La Comunidad de Madrid, encrucijada de caminos de la Península Ibérica merced a su estratégica situación, mantiene evidencias de estos trazados históricos, tanto por los vestigios de calzadas romanas, como de los “caminos reales”, que partían de la capital del Reino para dirigirse a otros puntos de la geografía española.

También las Cañadas Reales y las demás vías pecuarias son caminos históricos que, desde la Edad Media, están protegidos, atesorando la rica herencia de la cultura pastoril de la Península Ibérica. A lo largo de su trazado están jalonados con ermitas, castillos, puentes, molinos, yacimientos arqueológicos o paleontológicos muchos de ellos declarados Bienes de Interés Cultural (BICs), por lo que estas vías pecuarias podrían ser objeto de su declaración como Vías de Interés Cultural y obtener así un mayor reconocimiento y beneficiarse de un régimen de protección adicional.

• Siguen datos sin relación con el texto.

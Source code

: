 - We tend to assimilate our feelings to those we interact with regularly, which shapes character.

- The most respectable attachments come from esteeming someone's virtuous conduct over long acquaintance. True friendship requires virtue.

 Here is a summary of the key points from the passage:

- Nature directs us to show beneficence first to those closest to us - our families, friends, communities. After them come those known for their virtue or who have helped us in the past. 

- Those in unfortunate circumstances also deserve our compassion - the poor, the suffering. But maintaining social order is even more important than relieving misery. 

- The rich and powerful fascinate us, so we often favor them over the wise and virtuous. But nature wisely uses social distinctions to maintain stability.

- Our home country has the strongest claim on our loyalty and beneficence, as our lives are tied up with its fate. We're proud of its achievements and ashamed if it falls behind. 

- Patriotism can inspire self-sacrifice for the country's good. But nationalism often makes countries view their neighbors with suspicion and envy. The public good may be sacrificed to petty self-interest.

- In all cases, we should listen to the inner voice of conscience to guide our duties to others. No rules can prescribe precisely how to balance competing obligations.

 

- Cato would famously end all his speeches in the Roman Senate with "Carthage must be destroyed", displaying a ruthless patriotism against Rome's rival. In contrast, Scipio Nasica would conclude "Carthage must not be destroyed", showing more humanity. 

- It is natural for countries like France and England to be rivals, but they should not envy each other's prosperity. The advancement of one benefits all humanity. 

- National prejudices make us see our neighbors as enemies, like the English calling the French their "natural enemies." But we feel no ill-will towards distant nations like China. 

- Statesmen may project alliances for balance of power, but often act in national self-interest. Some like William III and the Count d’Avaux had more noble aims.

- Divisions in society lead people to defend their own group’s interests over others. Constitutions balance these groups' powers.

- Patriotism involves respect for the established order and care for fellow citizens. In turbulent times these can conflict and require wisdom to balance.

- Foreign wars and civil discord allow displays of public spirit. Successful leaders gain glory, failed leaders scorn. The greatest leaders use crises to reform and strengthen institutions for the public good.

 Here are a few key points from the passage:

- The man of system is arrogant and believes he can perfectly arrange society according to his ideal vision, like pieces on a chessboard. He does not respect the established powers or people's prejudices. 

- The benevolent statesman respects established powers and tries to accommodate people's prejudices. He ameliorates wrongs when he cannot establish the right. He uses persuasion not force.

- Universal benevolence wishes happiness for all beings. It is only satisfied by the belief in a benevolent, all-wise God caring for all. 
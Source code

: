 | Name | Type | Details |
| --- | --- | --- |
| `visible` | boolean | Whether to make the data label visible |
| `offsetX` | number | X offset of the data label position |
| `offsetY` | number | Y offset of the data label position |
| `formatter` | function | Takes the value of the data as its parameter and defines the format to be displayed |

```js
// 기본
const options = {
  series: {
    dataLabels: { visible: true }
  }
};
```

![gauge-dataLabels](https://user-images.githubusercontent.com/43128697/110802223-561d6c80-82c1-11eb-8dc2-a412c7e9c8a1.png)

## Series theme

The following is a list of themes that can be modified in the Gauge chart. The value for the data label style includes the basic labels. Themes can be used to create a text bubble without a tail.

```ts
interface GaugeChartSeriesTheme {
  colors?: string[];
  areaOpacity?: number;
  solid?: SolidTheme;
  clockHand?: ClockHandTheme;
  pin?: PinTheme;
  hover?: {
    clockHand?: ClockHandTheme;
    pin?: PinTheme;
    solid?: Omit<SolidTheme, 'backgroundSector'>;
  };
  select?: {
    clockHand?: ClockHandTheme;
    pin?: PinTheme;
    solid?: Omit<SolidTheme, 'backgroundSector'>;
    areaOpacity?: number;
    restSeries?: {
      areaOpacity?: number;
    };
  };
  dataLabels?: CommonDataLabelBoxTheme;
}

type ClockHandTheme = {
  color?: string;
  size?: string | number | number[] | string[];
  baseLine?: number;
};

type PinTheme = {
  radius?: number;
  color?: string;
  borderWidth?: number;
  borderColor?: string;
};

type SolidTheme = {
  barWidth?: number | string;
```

Por último la Ley 10/1998, de Patrimonio Histórico de la Comunidad de Madrid, en su Disposición Adicional Segunda incluye dentro de los bienes a los que otorga un régimen de protección a los caminos históricos de más con más de cien años de antigüedad, circunstancia que concurre en la práctica totalidad de la Red de Vías Pecuarias de la Comunidad de Madrid.